It was a bit jarring.  I was at my friendly neighborhood Speedway getting gas and a refreshment. I started to pick my gasoline grade and was surprised to see a rather large sticker glued on to the pump near the gas selection keys.

It was about four inches tall and five inches wide with white background and black letters.  It said simply. “F*** Joe Biden.”   In much smaller letters below, it then said, “And if you voted for Joe Biden F*** you too.”  Of course, the *** were actual letters in this glued-on sticker on the pump.

My first thoughts were, “I can’t believe someone thinks putting that sticker on someone else’s private property is cool. That sticker may create lots of damage when the owner of the gas station tries to pull it off.” I also was not too fond of the language either.

 After some further reflection, I realized I could not be mad at the perpetrator of this stupid sticker. It’s not their fault.

A few days later, I was at a concert in Raymond James stadium with a packed house. After the concert, around 11 p.m., some of us had to use the crowded men’s room at the stadium before driving home.  There must have been 50 men queued up, waiting their turn.

One fellow in a very loud voice chanted, “Let’s Go Brandon.”

The loud lusty reply amongst the masses. “F*** Joe Biden.”

“Let’s Go Brandon.”

“F*** Joe Biden.”

“Let’s Go Brandon”

“F*** Joe Biden”

Over and over the chant reverberated in the small, congested men’s room.

I shook my head. Seriously?

After some further reflection, I realized I could not be mad at the perpetrators of this unpleasant, inappropriate public spectacle. It’s not their fault.

I’ll tell you whose fault it is.

When I was a lad, there was a certain soap that was ‘99 and 44/100 pure.” “So pure — it floats.” 

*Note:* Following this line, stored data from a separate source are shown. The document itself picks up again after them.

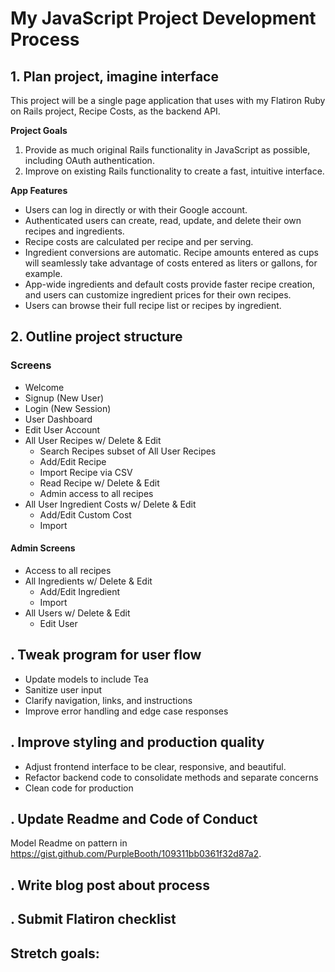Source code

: # My JavaScript Project Development Process

## 1. Plan project, imagine interface

This project will be a single page application that uses with my Flatiron Ruby on Rails project, Recipe Costs, as the backend API.

**Project Goals**
1. Provide as much original Rails functionality in JavaScript as possible, including OAuth authentication.
2. Improve on existing Rails functionality to create a fast, intuitive interface.

**App Features**
- Users can log in directly or with their Google account.
- Authenticated users can create, read, update, and delete their own recipes and ingredients.
- Recipe costs are calculated per recipe and per serving.
- Ingredient conversions are automatic. Recipe amounts entered as cups will seamlessly take advantage of costs entered as liters or gallons, for example.
- App-wide ingredients and default costs provide faster recipe creation, and users can customize ingredient prices for their own recipes.
- Users can browse their full recipe list or recipes by ingredient.

## 2. Outline project structure

### Screens
- Welcome
- Signup (New User)
- Login (New Session)
- User Dashboard
- Edit User Account
- All User Recipes w/ Delete & Edit
	- Search Recipes subset of All User Recipes
	- Add/Edit Recipe
	- Import Recipe via CSV
	- Read Recipe w/ Delete & Edit
	- Admin access to all recipes
- All User Ingredient Costs w/ Delete & Edit
	- Add/Edit Custom Cost
	- Import 

#### Admin Screens
- Access to all recipes
- All Ingredients w/ Delete & Edit
	- Add/Edit Ingredient
	- Import
- All Users w/ Delete & Edit
	- Edit User





## . Tweak program for user flow

- Update models to include Tea
- Sanitize user input
- Clarify navigation, links, and instructions
- Improve error handling and edge case responses

## . Improve styling and production quality

- Adjust frontend interface to be clear, responsive, and beautiful.
- Refactor backend code to consolidate methods and separate concerns
- Clean code for production


## . Update Readme and Code of Conduct

Model Readme on pattern in https://gist.github.com/PurpleBooth/109311bb0361f32d87a2.


## . Write blog post about process


## . Submit Flatiron checklist


## Stretch goals:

We didn’t have much money growing up, so my family always bought the jumbo economy sized bars of Ivory soap.  Each bar the size of four smartphones stacked on top of each other.

At certain times of my youth, I thought I was grown up and could use certain colorful words.  I could use them, but should I?  And particularly in the house with my parents?

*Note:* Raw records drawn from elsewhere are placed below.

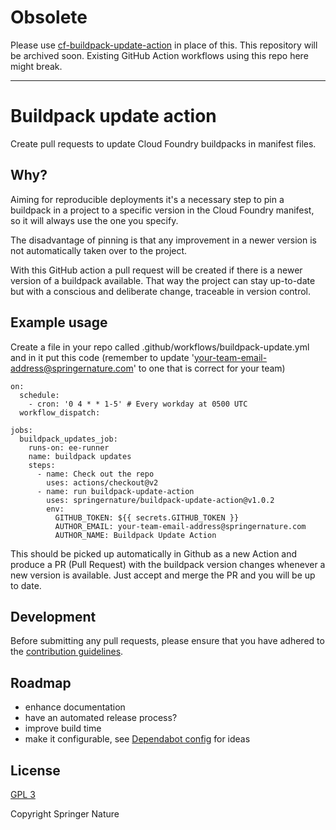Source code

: # Obsolete

Please use [cf-buildpack-update-action](https://github.com/springernature/cf-buildpack-update-action) in place of this.
This repository will be archived soon. Existing GitHub Action workflows using this repo here might break.

----

# Buildpack update action

Create pull requests to update Cloud Foundry buildpacks in manifest files.

## Why?

Aiming for reproducible deployments it's a necessary step to pin a buildpack in a project to a specific version in the Cloud Foundry manifest, so it will always use the one you specify.

The disadvantage of pinning is that any improvement in a newer version is not automatically taken over to the project.

With this GitHub action a pull request will be created if there is a newer version of a buildpack available. That way the project can stay up-to-date but with a conscious and deliberate change, traceable in version control.

## Example usage
Create a file in your repo called .github/workflows/buildpack-update.yml and in it put this code (remember to update 'your-team-email-address@springernature.com' to one that is correct for your team)

    on:
      schedule:
        - cron: '0 4 * * 1-5' # Every workday at 0500 UTC
      workflow_dispatch:
    
    jobs:
      buildpack_updates_job:
        runs-on: ee-runner
        name: buildpack updates
        steps:
          - name: Check out the repo
            uses: actions/checkout@v2
          - name: run buildpack-update-action
            uses: springernature/buildpack-update-action@v1.0.2
            env:
              GITHUB_TOKEN: ${{ secrets.GITHUB_TOKEN }}
              AUTHOR_EMAIL: your-team-email-address@springernature.com
              AUTHOR_NAME: Buildpack Update Action

This should be picked up automatically in Github as a new Action and produce a PR (Pull Request) with the buildpack version changes whenever a new version is available.
Just accept and merge the PR and you will be up to date.

## Development

Before submitting any pull requests, please ensure that you have adhered to the [contribution guidelines][contrib].

## Roadmap

* enhance documentation
* have an automated release process? 
* improve build time
* make it configurable, see [Dependabot config](https://docs.github.com/en/code-security/supply-chain-security/keeping-your-dependencies-updated-automatically/configuration-options-for-dependency-updates) for ideas

## License

[GPL 3][license]

Copyright Springer Nature

[contrib]: CONTRIBUTING.md
[history]: HISTORY.md
[license]: LICENSE 
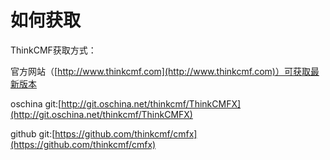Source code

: # 如何获取

ThinkCMF获取方式：

官方网站（[http://www.thinkcmf.com](http://www.thinkcmf.com)）可获取最新版本

oschina git:[http://git.oschina.net/thinkcmf/ThinkCMFX](http://git.oschina.net/thinkcmf/ThinkCMFX)

github  git:[https://github.com/thinkcmf/cmfx](https://github.com/thinkcmf/cmfx)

I never knew my Dad had the sprint speed of Usain Bolt or Jesse Owens until the first time I dropped an F-Bomb in the house in front of my younger siblings.

In a headlock before I knew what happened, I headed to the bathroom and the industrial sized bar of 99 and 44/100 percent pure cleanliness in my mouth.  I did not know my mouth could expand that big, but the whole bar made its way in and out a few times.

My parents believed that there was a way we human beings need to treat each other.  I didn’t always approve of their reinforcement methods, but the lessons of basic civility stayed with me.

They also told us some people are not offended when you use that kind of language, but some are. You don’t know which kind of person is overhearing your language.  You should refrain from using foul language in any situation because you think you can control using different language in different situations, but you can’t. 

Our parents explained that when you use foul language you are telling those around you that you don’t know how to express yourself intelligently.  How can you say, “This is cool as S***, this is stupid as S***.”  You obviously don’t understand what S*** is.

We were fortunate to have wise parents who punished us when we violated rules, but who also explained the reason for the rules.

I don’t blame the person who thought it was appropriate to put the F*** Joe Biden sticker on the gas pump. I don’t blame the large contingent of foul-mouthed people who thought chanting F*** Joe Biden was appropriate in a large public forum.

I don’t blame them.  It is not their fault.

I blame their parents and the apparent lack of 99 and 44/100 pure.